━━ Entries supplied ━━

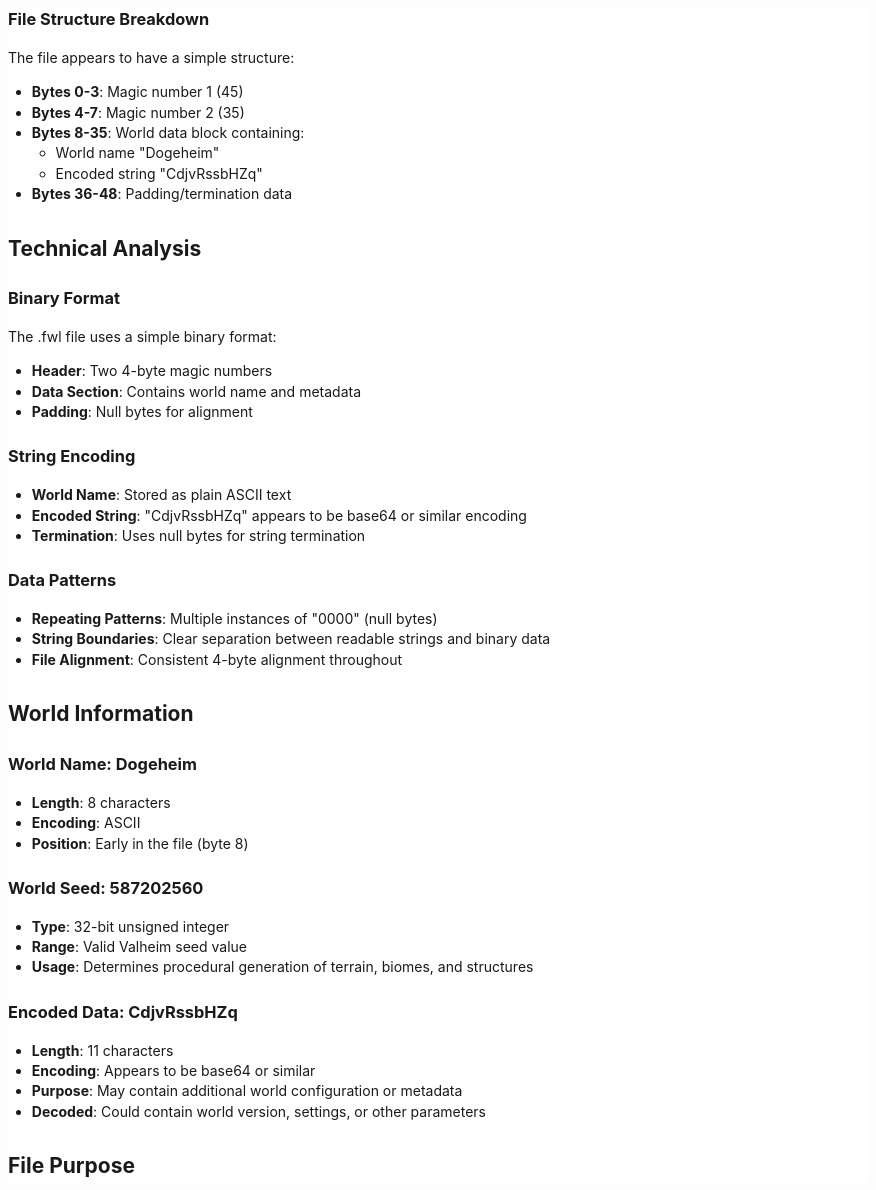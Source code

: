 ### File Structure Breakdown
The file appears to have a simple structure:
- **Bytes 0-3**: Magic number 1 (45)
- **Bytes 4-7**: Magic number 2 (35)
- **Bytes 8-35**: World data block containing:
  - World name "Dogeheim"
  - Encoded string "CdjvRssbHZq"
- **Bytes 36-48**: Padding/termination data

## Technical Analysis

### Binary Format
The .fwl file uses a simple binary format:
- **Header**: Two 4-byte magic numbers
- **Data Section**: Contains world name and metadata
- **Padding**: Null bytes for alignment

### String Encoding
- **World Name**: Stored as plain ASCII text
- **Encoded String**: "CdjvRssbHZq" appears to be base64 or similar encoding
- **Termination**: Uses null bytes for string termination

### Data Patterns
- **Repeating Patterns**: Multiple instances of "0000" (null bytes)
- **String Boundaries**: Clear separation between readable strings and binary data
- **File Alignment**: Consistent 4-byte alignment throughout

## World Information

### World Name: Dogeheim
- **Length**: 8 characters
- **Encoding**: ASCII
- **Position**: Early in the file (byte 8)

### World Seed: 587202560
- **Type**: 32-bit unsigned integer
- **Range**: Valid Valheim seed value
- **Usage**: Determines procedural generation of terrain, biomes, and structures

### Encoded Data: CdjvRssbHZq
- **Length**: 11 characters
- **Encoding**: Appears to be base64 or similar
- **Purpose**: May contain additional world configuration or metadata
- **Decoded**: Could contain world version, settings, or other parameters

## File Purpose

━━━

## Description of the task
All that is needed is the line containing "- **Encoding**: Appears" and each line after it to the end of the data above, set down exactly.

## Final answer
- **Encoding**: Appears to be base64 or similar
- **Purpose**: May contain additional world configuration or metadata
- **Decoded**: Could contain world version, settings, or other parameters

## File Purpose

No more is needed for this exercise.